_PROBLEM TO WORK ON_.
Restate word for word the lines of the entries below, starting with the line that holds "## v0.1.0 (2024-10-12)" and ending with the line that holds "### Unknown", and no others.

(Stored dataset items)
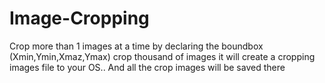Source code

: # Image-Cropping
Crop more than 1 images at a time by declaring the boundbox (Xmin,Ymin,Xmaz,Ymax)
crop thousand of images
it will create a cropping images file to your OS..
And all the crop images will be saved there
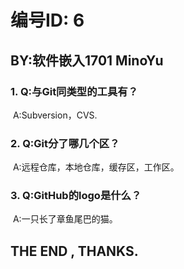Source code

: # 编号ID: 6 
## BY:软件嵌入1701 MinoYu
### 1. Q:与Git同类型的工具有？
   A:Subversion，CVS.
### 2. Q:Git分了哪几个区？
   A:远程仓库，本地仓库，缓存区，工作区。
### 3. Q:GitHub的logo是什么？
   A:一只长了章鱼尾巴的猫。
## THE END , THANKS.
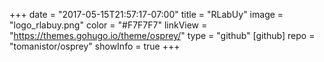 +++
date = "2017-05-15T21:57:17-07:00"
title = "RLabUy"
image = "logo_rlabuy.png"
color = "#F7F7F7"
linkView = "https://themes.gohugo.io/theme/osprey/"
type = "github"
[github]
    repo = "tomanistor/osprey"
    showInfo = true
+++
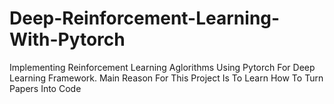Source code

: # Deep-Reinforcement-Learning-With-Pytorch
Implementing Reinforcement Learning Aglorithms Using Pytorch For Deep Learning Framework. Main Reason For This Project Is To Learn How To Turn Papers Into Code
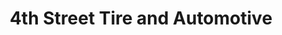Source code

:---
title: "4th Street Tire and Automotive"
url: /allentown/4th-street-tire-and-automotive/
shop: car repair
---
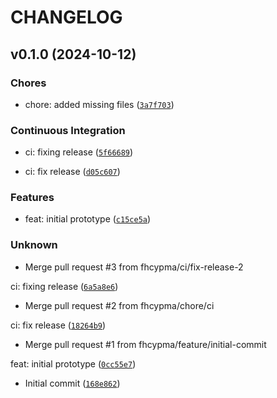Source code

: # CHANGELOG


## v0.1.0 (2024-10-12)

### Chores

* chore: added missing files ([`3a7f703`](https://github.com/fhcypma/ydag/commit/3a7f7035def77ae0b554b2456d81ab2560f956d2))

### Continuous Integration

* ci: fixing release ([`5f66689`](https://github.com/fhcypma/ydag/commit/5f66689c06e0c64229407faebb1fb7143369f436))

* ci: fix release ([`d05c607`](https://github.com/fhcypma/ydag/commit/d05c6075e26953ad1f8fddea9d44662802224c24))

### Features

* feat: initial prototype ([`c15ce5a`](https://github.com/fhcypma/ydag/commit/c15ce5aed9e0e9029c611c1371fa3c125c5d60f4))

### Unknown

* Merge pull request #3 from fhcypma/ci/fix-release-2

ci: fixing release ([`6a5a8e6`](https://github.com/fhcypma/ydag/commit/6a5a8e6c60980b05c1a37c7e0e633f4cb13e2fc1))

* Merge pull request #2 from fhcypma/chore/ci

ci: fix release ([`18264b9`](https://github.com/fhcypma/ydag/commit/18264b944a2b76630a79c7504464a8c94d4b5d5f))

* Merge pull request #1 from fhcypma/feature/initial-commit

feat: initial prototype ([`0cc55e7`](https://github.com/fhcypma/ydag/commit/0cc55e752cac6eafd0ef4e85af375b3a6c2e7981))

* Initial commit ([`168e862`](https://github.com/fhcypma/ydag/commit/168e862e9368eb97e5d971def86bb1e724f6c71d))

_SOLUTION BELOW_.
## v0.1.0 (2024-10-12)

### Chores

* chore: added missing files ([`3a7f703`](https://github.com/fhcypma/ydag/commit/3a7f7035def77ae0b554b2456d81ab2560f956d2))

### Continuous Integration

* ci: fixing release ([`5f66689`](https://github.com/fhcypma/ydag/commit/5f66689c06e0c64229407faebb1fb7143369f436))

* ci: fix release ([`d05c607`](https://github.com/fhcypma/ydag/commit/d05c6075e26953ad1f8fddea9d44662802224c24))

### Features

* feat: initial prototype ([`c15ce5a`](https://github.com/fhcypma/ydag/commit/c15ce5aed9e0e9029c611c1371fa3c125c5d60f4))

### Unknown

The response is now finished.